Almost exactly a year ago, I left a job downtown to start a more exciting one in Northwest Houston. While it may have been a good career move, it killed the fun I used to have at lunchtime. I went from getting to see and dine with my spouse and my friends every day to driving around, alone, in search of something good. I wasn't happy and wondered if I had really made a good decision. (Since then, I've learned there's some good stuff in Northwest Houston, but you've got to know where to look.)
A zip code search online turned up Mango Tree Thai Bistro, and it was only five minutes away from my office. Both the pad Thai and the green curry were quite pleasing, and I was overjoyed to find some food worth having.
They don't hit it out of the ballpark with every single dish, though. Some are just good, not great. A recent family meal at Mango Tree emphasized this maddening problem. Mango Tree perpetually dances right up to the precipice of greatness. Someone really needs to push it over the edge.
Tom Kha Gai, the coconut milk-based soup that often has the hallmarks of the earthy flavor of galangal and the tang of lime, was too milky on the two occasions that we ordered it. Galangal and lime might have been there, but who could tell? (Indeed, the "Kha" part of the name means galangal; it's a required ingredient.)
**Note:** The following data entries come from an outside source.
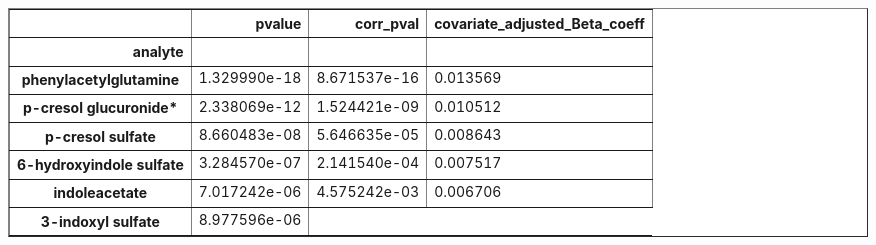 


<div>
<style scoped>
    .dataframe tbody tr th:only-of-type {
        vertical-align: middle;
    }

    .dataframe tbody tr th {
        vertical-align: top;
    }

    .dataframe thead th {
        text-align: right;
    }
</style>
<table border="1" class="dataframe">
  <thead>
    <tr style="text-align: right;">
      <th></th>
      <th>pvalue</th>
      <th>corr_pval</th>
      <th>covariate_adjusted_Beta_coeff</th>
    </tr>
    <tr>
      <th>analyte</th>
      <th></th>
      <th></th>
      <th></th>
    </tr>
  </thead>
  <tbody>
    <tr>
      <th>phenylacetylglutamine</th>
      <td>1.329990e-18</td>
      <td>8.671537e-16</td>
      <td>0.013569</td>
    </tr>
    <tr>
      <th>p-cresol glucuronide*</th>
      <td>2.338069e-12</td>
      <td>1.524421e-09</td>
      <td>0.010512</td>
    </tr>
    <tr>
      <th>p-cresol sulfate</th>
      <td>8.660483e-08</td>
      <td>5.646635e-05</td>
      <td>0.008643</td>
    </tr>
    <tr>
      <th>6-hydroxyindole sulfate</th>
      <td>3.284570e-07</td>
      <td>2.141540e-04</td>
      <td>0.007517</td>
    </tr>
    <tr>
      <th>indoleacetate</th>
      <td>7.017242e-06</td>
      <td>4.575242e-03</td>
      <td>0.006706</td>
    </tr>
    <tr>
      <th>3-indoxyl sulfate</th>
      <td>8.977596e-06</td>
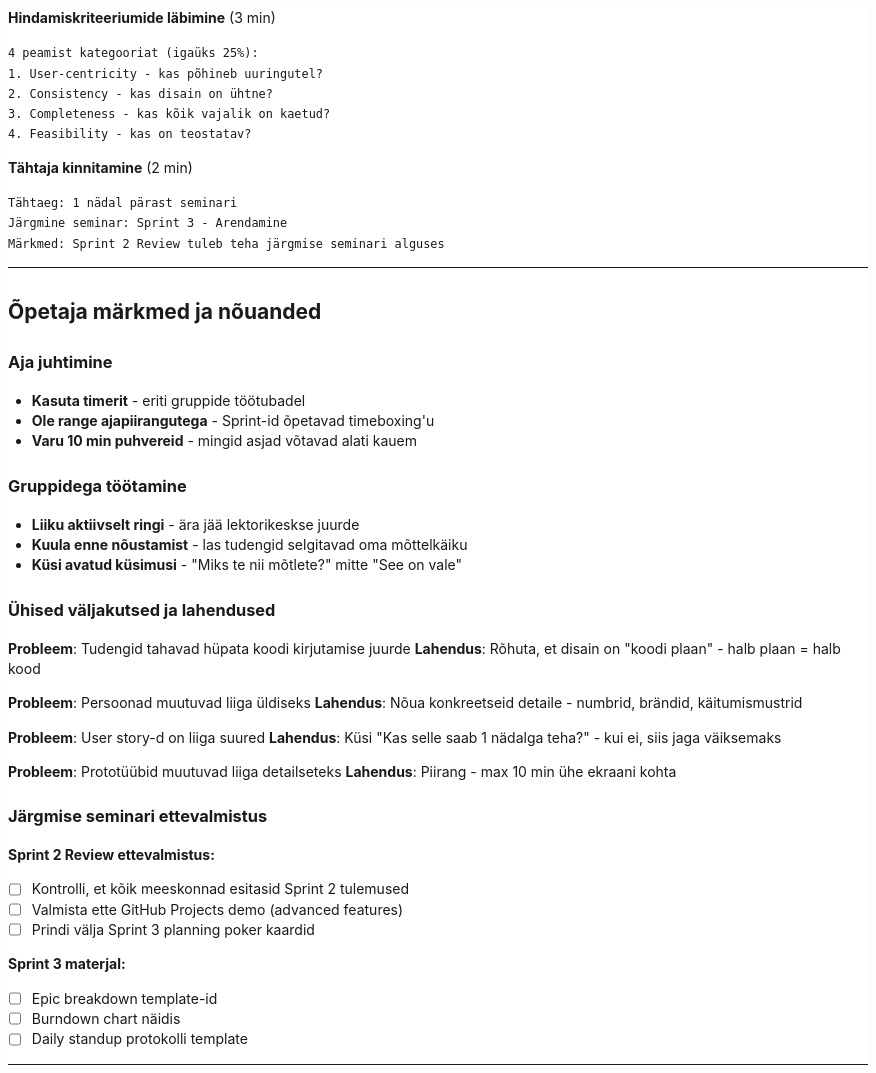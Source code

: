 **Hindamiskriteeriumide läbimine** (3 min)
```
4 peamist kategooriat (igaüks 25%):
1. User-centricity - kas põhineb uuringutel?
2. Consistency - kas disain on ühtne?
3. Completeness - kas kõik vajalik on kaetud?
4. Feasibility - kas on teostatav?
```

**Tähtaja kinnitamine** (2 min)
```
Tähtaeg: 1 nädal pärast seminari
Järgmine seminar: Sprint 3 - Arendamine
Märkmed: Sprint 2 Review tuleb teha järgmise seminari alguses
```

---

## Õpetaja märkmed ja nõuanded

### Aja juhtimine
- **Kasuta timerit** - eriti gruppide töötubadel
- **Ole range ajapiirangutega** - Sprint-id õpetavad timeboxing'u
- **Varu 10 min puhvereid** - mingid asjad võtavad alati kauem

### Gruppidega töötamine
- **Liiku aktiivselt ringi** - ära jää lektorikeskse juurde
- **Kuula enne nõustamist** - las tudengid selgitavad oma mõttelkäiku
- **Küsi avatud küsimusi** - "Miks te nii mõtlete?" mitte "See on vale"

### Ühised väljakutsed ja lahendused

**Probleem**: Tudengid tahavad hüpata koodi kirjutamise juurde
**Lahendus**: Rõhuta, et disain on "koodi plaan" - halb plaan = halb kood

**Probleem**: Persoonad muutuvad liiga üldiseks
**Lahendus**: Nõua konkreetseid detaile - numbrid, brändid, käitumismustrid

**Probleem**: User story-d on liiga suured
**Lahendus**: Küsi "Kas selle saab 1 nädalga teha?" - kui ei, siis jaga väiksemaks

**Probleem**: Prototüübid muutuvad liiga detailseteks
**Lahendus**: Piirang - max 10 min ühe ekraani kohta

### Järgmise seminari ettevalmistus

**Sprint 2 Review ettevalmistus:**
- [ ] Kontrolli, et kõik meeskonnad esitasid Sprint 2 tulemused
- [ ] Valmista ette GitHub Projects demo (advanced features)
- [ ] Prindi välja Sprint 3 planning poker kaardid

**Sprint 3 materjal:**
- [ ] Epic breakdown template-id
- [ ] Burndown chart näidis
- [ ] Daily standup protokolli template

---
While I've always enjoyed the green curry, the panang we ordered on our family's night out also was too milky, throwing a curtain over the curry paste intricacies that lurked underneath.
A few duck dishes are offered here, and they're winners. The Mango Tree Duck Curry has found favor with us before, but the Mango Tree Tamarind Duck was a little too salty. But as my husband put it, the duck breast "still tasted like duck" and retained its rich layer of fat at the top. The fresh vegetables that were part of the dish included snow peas. Good vegetables are hard to find, but these were absolutely perfect; crisp, but not overly so. They were cooked just right.
Shrimp Mor Din, a dish of shrimp on top of a mix of vegetables and crystal noodles, was another "almost there" conundrum. The shrimp were perfect; firm, but not over-cooked, and very fresh. However, the noodle part of the concoction was too salty (although also flavorful... perhaps it was an overdose of fish sauce), while the cabbage mysteriously seemed too bland.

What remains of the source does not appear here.